Effects of IL-4 and IL-13 on Human Fibrocyte Differentiation

Fibrocytes are bone marrow-derived spindle-shaped circulating precursors of fibroblasts. They are CD45 + and Col1a + and their primary role is to provide extracellular matrix deposition following injury during tissue repair. Fibrocytes are associated with fibrotic diseases like idiopathic pulmonary fibrosis (IPF), asthma, ischemic cardiomyopathy, liver fibrosis and kidney fibrosis and in autoimmune diseases like scleroderma related lung fibrosis (SSc-ILD), rheumatoid arthritis and autoimmune thyroiditis.

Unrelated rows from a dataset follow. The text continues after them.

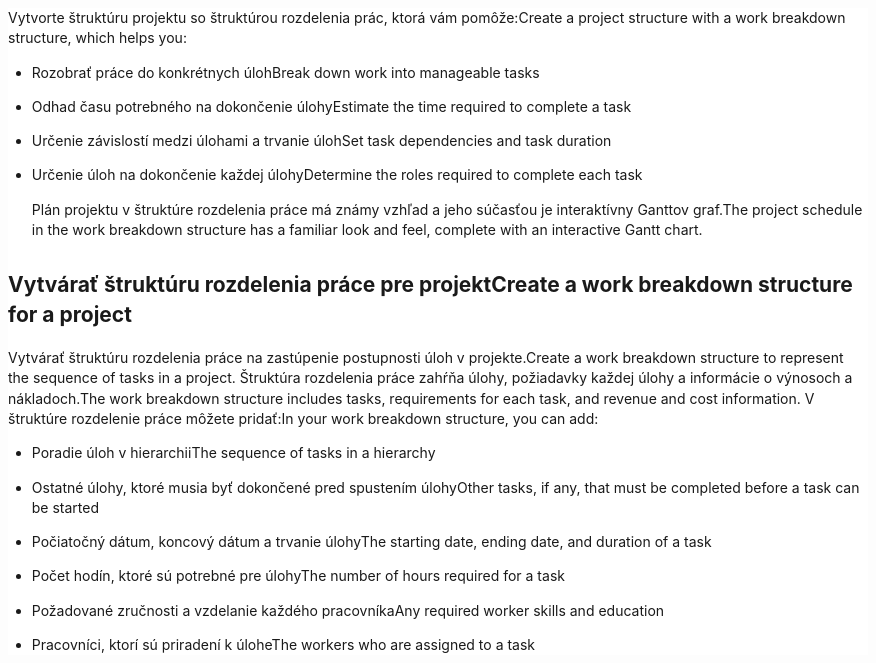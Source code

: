 <span data-ttu-id="33fc4-108">Vytvorte štruktúru projektu so štruktúrou rozdelenia prác, ktorá vám pomôže:</span><span class="sxs-lookup"><span data-stu-id="33fc4-108">Create a project structure with a work breakdown structure, which helps you:</span></span>  
  
- <span data-ttu-id="33fc4-109">Rozobrať práce do konkrétnych úloh</span><span class="sxs-lookup"><span data-stu-id="33fc4-109">Break down work into manageable tasks</span></span>  
  
- <span data-ttu-id="33fc4-110">Odhad času potrebného na dokončenie úlohy</span><span class="sxs-lookup"><span data-stu-id="33fc4-110">Estimate the time required to complete a task</span></span>  
  
- <span data-ttu-id="33fc4-111">Určenie závislostí medzi úlohami a trvanie úloh</span><span class="sxs-lookup"><span data-stu-id="33fc4-111">Set task dependencies and task duration</span></span>  
  
- <span data-ttu-id="33fc4-112">Určenie úloh na dokončenie každej úlohy</span><span class="sxs-lookup"><span data-stu-id="33fc4-112">Determine the roles required to complete each task</span></span>  
  
  <span data-ttu-id="33fc4-113">Plán projektu v štruktúre rozdelenia práce má známy vzhľad a jeho súčasťou je interaktívny Ganttov graf.</span><span class="sxs-lookup"><span data-stu-id="33fc4-113">The project schedule in the work breakdown structure has a familiar look and feel, complete with an interactive Gantt chart.</span></span>  
  
## <a name="create-a-work-breakdown-structure-for-a-project"></a><span data-ttu-id="33fc4-114">Vytvárať štruktúru rozdelenia práce pre projekt</span><span class="sxs-lookup"><span data-stu-id="33fc4-114">Create a work breakdown structure for a project</span></span>  
 <span data-ttu-id="33fc4-115">Vytvárať štruktúru rozdelenia práce na zastúpenie postupnosti úloh v projekte.</span><span class="sxs-lookup"><span data-stu-id="33fc4-115">Create a work breakdown structure to represent the sequence of tasks in a project.</span></span> <span data-ttu-id="33fc4-116">Štruktúra rozdelenia práce zahŕňa úlohy, požiadavky každej úlohy a informácie o výnosoch a nákladoch.</span><span class="sxs-lookup"><span data-stu-id="33fc4-116">The work breakdown structure includes tasks, requirements for each task, and revenue and cost information.</span></span> <span data-ttu-id="33fc4-117">V štruktúre rozdelenie práce môžete pridať:</span><span class="sxs-lookup"><span data-stu-id="33fc4-117">In your work breakdown structure, you can add:</span></span>  
  
-   <span data-ttu-id="33fc4-118">Poradie úloh v hierarchii</span><span class="sxs-lookup"><span data-stu-id="33fc4-118">The sequence of tasks in a hierarchy</span></span>  
  
-   <span data-ttu-id="33fc4-119">Ostatné úlohy, ktoré musia byť dokončené pred spustením úlohy</span><span class="sxs-lookup"><span data-stu-id="33fc4-119">Other tasks, if any, that must be completed before a task can be started</span></span>  
  
-   <span data-ttu-id="33fc4-120">Počiatočný dátum, koncový dátum a trvanie úlohy</span><span class="sxs-lookup"><span data-stu-id="33fc4-120">The starting date, ending date, and duration of a task</span></span>  
  
-   <span data-ttu-id="33fc4-121">Počet hodín, ktoré sú potrebné pre úlohy</span><span class="sxs-lookup"><span data-stu-id="33fc4-121">The number of hours required for a task</span></span>  
  
-   <span data-ttu-id="33fc4-122">Požadované zručnosti a vzdelanie každého pracovníka</span><span class="sxs-lookup"><span data-stu-id="33fc4-122">Any required worker skills and education</span></span>  
  
-   <span data-ttu-id="33fc4-123">Pracovníci, ktorí sú priradení k úlohe</span><span class="sxs-lookup"><span data-stu-id="33fc4-123">The workers who are assigned to a task</span></span>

Increased numbers of circulating fibrocytes have been observed in IPF patients and correlated with a faster disease progression (Moeller, 2008).  Recent publications describe a number of agents, including IL-4, IL-13 and TGFβ1, can influence the differentiation of fibrocytes in vitro . We confirmed the role of IL-4 and IL-13 on fibrocyte differentiation of human CD14 + cells in vitro .  The in vitro differentiated, spindle shaped CD45 + /Col1 + fibrocytes also express characteristic markers like PDGF-a and a-SMA.  We also show an in vivo role for IL-4 and IL-13 in fibrocyte differentiation and tissue repair using the FRA2 transgenic mouse model of SSc-ILD and a modified bleomycin model of pulmonary fibrosis.